A Comissão de Viação e Transportes rejeitou o Projeto de Lei 2721/07, da Comissão de Legislação Participativa, que revoga o instituto da permissão temporária para dirigir.

Essa modalidade de habilitação é um documento com validade de um ano, dado ao candidato aprovado nos exames para obter a Carteira Nacional de Habilitação (CNH). Durante esse período, e para ter efetivamente o direito à CNH, o motorista não pode cometer nenhuma infração grave ou gravíssima, nem ser reincidente em infração média, sob pena de ter de reiniciar todo o processo.

Argumentos
A Comissão de Legislação Participativa considera que não há razão para a pessoa aprovada deixar de receber imediatamente a CNH. Porém, o relator na Comissão de Transportes, deputado Ciro Pedrosa (PV-MG), votou pela rejeição do projeto, pois não considera que a permissão para dirigir seja desnecessária. “Na prática, o novato irá enfrentar muitas situações inusitadas no trânsito que lhe exigirão atitudes prudentes e condutas adequadas à segurança do seu veículo e dos demais, bem como à dos pedestres”, argumenta.

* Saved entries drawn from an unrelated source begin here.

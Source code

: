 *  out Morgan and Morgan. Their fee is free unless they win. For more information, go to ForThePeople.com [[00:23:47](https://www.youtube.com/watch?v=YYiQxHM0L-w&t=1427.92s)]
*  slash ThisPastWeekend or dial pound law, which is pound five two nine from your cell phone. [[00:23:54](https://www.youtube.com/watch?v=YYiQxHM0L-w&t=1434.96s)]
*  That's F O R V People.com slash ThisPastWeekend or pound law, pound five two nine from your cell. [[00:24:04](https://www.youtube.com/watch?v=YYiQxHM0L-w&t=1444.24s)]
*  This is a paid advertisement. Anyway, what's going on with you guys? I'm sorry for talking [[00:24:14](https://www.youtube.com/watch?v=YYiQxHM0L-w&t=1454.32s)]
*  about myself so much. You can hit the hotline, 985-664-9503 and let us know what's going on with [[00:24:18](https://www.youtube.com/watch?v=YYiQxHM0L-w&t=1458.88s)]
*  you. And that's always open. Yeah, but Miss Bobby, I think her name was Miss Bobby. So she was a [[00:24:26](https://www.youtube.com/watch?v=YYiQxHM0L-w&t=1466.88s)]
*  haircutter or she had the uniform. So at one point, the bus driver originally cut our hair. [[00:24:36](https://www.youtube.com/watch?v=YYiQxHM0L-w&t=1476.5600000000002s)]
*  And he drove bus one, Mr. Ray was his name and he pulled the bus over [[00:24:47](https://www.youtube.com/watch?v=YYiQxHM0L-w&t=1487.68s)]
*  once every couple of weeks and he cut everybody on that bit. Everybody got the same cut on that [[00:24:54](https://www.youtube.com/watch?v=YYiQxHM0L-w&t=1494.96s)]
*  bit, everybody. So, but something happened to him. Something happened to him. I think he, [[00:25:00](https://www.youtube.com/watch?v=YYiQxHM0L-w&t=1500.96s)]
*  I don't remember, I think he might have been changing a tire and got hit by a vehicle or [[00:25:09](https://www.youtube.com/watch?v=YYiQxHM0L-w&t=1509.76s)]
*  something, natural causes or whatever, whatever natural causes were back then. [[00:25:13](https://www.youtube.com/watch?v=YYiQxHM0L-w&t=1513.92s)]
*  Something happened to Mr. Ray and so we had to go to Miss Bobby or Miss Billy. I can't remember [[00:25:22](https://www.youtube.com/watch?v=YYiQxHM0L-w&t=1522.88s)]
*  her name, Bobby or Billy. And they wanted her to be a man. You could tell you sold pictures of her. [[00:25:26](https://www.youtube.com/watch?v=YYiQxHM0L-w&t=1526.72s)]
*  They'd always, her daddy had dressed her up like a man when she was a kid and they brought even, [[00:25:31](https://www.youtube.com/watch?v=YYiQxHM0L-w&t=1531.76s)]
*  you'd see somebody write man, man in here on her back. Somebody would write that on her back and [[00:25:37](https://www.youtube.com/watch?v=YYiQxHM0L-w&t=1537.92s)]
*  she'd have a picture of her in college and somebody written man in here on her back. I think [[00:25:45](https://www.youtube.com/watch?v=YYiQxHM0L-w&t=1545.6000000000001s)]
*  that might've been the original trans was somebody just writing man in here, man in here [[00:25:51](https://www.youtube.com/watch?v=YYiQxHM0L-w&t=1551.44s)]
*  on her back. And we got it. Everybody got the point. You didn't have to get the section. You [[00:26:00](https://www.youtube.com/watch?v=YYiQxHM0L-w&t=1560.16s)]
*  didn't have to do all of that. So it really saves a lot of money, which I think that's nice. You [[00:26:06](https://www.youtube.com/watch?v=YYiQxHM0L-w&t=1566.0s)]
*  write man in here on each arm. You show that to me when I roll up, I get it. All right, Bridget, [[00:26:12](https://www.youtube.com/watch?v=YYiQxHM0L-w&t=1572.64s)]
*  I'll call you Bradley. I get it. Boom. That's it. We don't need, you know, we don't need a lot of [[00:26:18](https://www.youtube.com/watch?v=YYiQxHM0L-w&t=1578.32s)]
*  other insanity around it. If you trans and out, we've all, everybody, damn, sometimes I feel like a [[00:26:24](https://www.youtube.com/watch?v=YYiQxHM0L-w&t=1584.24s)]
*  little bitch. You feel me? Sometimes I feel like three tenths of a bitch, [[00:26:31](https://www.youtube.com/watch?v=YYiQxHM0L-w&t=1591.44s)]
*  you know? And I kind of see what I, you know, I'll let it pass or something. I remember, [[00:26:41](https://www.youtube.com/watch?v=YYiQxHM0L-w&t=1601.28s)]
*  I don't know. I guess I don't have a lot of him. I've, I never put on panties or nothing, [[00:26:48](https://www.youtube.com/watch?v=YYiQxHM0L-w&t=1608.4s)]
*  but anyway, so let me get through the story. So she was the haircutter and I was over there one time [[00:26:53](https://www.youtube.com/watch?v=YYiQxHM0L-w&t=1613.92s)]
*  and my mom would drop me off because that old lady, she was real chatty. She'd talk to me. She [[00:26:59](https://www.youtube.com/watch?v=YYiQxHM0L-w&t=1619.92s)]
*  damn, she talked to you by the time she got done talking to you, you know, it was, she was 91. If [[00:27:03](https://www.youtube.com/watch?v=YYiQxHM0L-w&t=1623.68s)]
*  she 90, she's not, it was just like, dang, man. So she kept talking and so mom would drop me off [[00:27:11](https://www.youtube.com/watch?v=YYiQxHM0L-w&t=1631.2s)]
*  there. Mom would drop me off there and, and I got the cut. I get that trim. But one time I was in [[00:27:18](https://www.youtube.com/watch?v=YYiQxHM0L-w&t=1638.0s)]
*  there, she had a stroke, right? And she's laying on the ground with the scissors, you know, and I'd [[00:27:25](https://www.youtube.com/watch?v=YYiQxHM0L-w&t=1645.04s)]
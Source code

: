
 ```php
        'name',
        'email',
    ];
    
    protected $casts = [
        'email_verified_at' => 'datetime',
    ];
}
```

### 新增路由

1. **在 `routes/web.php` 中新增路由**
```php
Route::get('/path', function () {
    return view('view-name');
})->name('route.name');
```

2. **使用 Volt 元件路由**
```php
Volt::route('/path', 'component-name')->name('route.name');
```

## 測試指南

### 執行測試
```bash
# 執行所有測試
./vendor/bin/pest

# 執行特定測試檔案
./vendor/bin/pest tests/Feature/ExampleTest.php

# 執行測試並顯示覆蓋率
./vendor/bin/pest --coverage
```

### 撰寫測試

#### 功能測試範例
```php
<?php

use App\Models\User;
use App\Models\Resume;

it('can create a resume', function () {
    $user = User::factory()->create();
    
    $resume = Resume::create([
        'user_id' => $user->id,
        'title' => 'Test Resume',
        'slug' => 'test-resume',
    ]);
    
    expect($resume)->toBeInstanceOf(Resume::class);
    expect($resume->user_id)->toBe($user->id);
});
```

Segundo ele, a permissão temporária serve para educar o motorista. “A educação de trânsito deve ser constante, com ênfase nos primeiros tempos em que o cidadão se defronta com o trânsito”, destaca. Ele ressalta que a prudência exigida dos motoristas é ainda mais necessária para os novatos.

Tramitação
O projeto, que muda o Código de Trânsito Brasileiro (Lei 9503/97), tem regime de prioridade e será votado em Plenário após análise da Comissão de Constituição e Justiça e de Cidadania (CCJ).